_EXERCISE AIM_: Read the entries below and pull out each line with the string "SwiftOnSecurity".
Segment Open
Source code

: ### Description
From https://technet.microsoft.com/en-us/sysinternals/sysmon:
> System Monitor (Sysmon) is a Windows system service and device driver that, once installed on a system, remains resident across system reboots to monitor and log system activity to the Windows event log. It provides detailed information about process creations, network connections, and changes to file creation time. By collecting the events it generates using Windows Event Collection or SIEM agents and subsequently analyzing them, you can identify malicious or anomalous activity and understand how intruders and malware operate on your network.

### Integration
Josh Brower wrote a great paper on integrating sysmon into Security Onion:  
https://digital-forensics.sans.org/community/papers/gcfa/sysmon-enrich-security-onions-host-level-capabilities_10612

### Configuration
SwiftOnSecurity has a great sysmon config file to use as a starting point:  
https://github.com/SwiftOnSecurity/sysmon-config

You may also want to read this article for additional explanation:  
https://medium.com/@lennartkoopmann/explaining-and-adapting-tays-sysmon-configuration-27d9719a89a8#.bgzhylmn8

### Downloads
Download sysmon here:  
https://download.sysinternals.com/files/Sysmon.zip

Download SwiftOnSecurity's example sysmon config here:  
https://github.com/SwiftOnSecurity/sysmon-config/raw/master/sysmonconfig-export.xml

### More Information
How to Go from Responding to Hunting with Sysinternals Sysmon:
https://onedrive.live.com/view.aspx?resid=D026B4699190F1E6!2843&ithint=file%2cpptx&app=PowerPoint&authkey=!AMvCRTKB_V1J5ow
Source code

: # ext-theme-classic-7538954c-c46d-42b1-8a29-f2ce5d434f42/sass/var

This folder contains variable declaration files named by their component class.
Segment Closed
_ANSWER FOR THIS EXERCISE_:
SwiftOnSecurity has a great sysmon config file to use as a starting point:  
https://github.com/SwiftOnSecurity/sysmon-config
Download SwiftOnSecurity's example sysmon config here:  
https://github.com/SwiftOnSecurity/sysmon-config/raw/master/sysmonconfig-export.xml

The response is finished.